» **Given data**:
--- START ---

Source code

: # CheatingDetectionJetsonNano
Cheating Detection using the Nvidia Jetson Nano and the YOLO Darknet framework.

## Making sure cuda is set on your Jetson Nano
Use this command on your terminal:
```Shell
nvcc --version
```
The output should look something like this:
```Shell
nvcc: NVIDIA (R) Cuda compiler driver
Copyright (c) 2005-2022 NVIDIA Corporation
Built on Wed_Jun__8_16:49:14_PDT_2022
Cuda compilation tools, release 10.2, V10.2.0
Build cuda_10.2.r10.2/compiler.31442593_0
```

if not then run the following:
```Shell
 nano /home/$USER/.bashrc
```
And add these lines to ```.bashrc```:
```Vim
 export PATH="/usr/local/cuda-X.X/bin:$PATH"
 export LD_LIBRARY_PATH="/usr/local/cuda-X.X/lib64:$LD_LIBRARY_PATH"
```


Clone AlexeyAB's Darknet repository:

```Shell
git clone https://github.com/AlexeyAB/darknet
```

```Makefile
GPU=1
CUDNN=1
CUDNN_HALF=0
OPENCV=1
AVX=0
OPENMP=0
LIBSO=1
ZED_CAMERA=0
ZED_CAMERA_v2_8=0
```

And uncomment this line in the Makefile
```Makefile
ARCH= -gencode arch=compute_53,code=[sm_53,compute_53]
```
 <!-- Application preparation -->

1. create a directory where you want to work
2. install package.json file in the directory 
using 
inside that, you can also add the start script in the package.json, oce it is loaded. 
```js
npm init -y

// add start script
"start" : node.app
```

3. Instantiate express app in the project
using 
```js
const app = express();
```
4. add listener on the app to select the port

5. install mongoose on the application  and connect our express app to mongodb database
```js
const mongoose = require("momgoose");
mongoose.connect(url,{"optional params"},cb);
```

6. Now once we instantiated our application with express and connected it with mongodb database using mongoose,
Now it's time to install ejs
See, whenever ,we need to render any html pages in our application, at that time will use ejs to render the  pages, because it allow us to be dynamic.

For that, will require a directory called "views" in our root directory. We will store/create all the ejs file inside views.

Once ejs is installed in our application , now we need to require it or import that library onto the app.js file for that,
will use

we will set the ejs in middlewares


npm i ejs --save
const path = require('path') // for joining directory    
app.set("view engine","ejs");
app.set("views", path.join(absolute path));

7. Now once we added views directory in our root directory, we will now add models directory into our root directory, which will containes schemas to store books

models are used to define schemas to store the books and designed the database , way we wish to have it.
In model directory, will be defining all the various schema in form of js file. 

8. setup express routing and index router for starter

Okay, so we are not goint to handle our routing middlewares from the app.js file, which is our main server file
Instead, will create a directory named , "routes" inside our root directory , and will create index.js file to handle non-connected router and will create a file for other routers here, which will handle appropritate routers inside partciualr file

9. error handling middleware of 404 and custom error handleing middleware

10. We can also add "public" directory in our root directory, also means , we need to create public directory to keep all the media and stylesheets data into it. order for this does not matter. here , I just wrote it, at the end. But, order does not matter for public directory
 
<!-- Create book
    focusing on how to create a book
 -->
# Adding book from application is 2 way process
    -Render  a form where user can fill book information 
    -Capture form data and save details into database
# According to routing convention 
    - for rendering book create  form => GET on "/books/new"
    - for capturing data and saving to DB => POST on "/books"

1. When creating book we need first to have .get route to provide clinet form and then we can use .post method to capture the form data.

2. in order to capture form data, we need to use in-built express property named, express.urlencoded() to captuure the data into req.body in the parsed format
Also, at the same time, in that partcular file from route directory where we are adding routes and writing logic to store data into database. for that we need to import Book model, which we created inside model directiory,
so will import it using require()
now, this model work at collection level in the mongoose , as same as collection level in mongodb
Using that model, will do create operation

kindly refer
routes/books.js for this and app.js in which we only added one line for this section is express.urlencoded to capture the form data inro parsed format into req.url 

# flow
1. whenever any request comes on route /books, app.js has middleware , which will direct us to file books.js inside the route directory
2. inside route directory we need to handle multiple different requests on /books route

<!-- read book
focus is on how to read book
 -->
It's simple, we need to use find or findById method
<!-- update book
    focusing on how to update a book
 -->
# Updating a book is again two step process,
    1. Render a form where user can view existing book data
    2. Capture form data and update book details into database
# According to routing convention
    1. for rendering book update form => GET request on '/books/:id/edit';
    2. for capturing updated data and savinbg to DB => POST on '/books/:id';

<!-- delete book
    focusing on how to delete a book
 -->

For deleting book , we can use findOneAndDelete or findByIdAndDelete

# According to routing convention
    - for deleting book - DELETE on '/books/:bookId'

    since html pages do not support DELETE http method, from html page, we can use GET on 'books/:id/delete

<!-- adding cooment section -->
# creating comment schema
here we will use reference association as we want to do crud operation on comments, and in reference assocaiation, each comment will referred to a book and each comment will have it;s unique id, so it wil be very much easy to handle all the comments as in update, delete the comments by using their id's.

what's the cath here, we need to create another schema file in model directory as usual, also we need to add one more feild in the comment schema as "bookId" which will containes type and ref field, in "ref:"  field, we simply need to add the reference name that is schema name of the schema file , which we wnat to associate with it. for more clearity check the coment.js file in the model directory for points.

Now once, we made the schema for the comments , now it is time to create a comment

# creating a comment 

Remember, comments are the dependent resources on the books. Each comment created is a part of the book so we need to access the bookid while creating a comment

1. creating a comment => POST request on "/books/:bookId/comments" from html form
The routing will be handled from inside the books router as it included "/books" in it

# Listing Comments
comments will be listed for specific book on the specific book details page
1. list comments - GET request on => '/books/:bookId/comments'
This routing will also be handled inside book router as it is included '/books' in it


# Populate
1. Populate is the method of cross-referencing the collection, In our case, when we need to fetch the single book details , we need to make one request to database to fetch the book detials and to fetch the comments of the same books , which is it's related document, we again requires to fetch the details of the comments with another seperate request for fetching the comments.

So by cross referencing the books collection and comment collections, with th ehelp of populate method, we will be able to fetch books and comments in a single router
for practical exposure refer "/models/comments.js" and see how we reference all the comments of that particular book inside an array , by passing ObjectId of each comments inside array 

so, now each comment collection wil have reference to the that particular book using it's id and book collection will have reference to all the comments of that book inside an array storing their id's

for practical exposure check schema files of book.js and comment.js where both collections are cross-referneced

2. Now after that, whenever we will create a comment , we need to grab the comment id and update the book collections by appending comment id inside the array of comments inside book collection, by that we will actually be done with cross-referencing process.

--- END ---

» **Your instructions**: Please write out, exactly as they appear above, only the lines in the stretch from the line with "we will set the ejs in middlewares" through the line with "7. Now once".

» **Response area**:
we will set the ejs in middlewares


npm i ejs --save
const path = require('path') // for joining directory    
app.set("view engine","ejs");
app.set("views", path.join(absolute path));

7. Now once we added views directory in our root directory, we will now add models directory into our root directory, which will containes schemas to store books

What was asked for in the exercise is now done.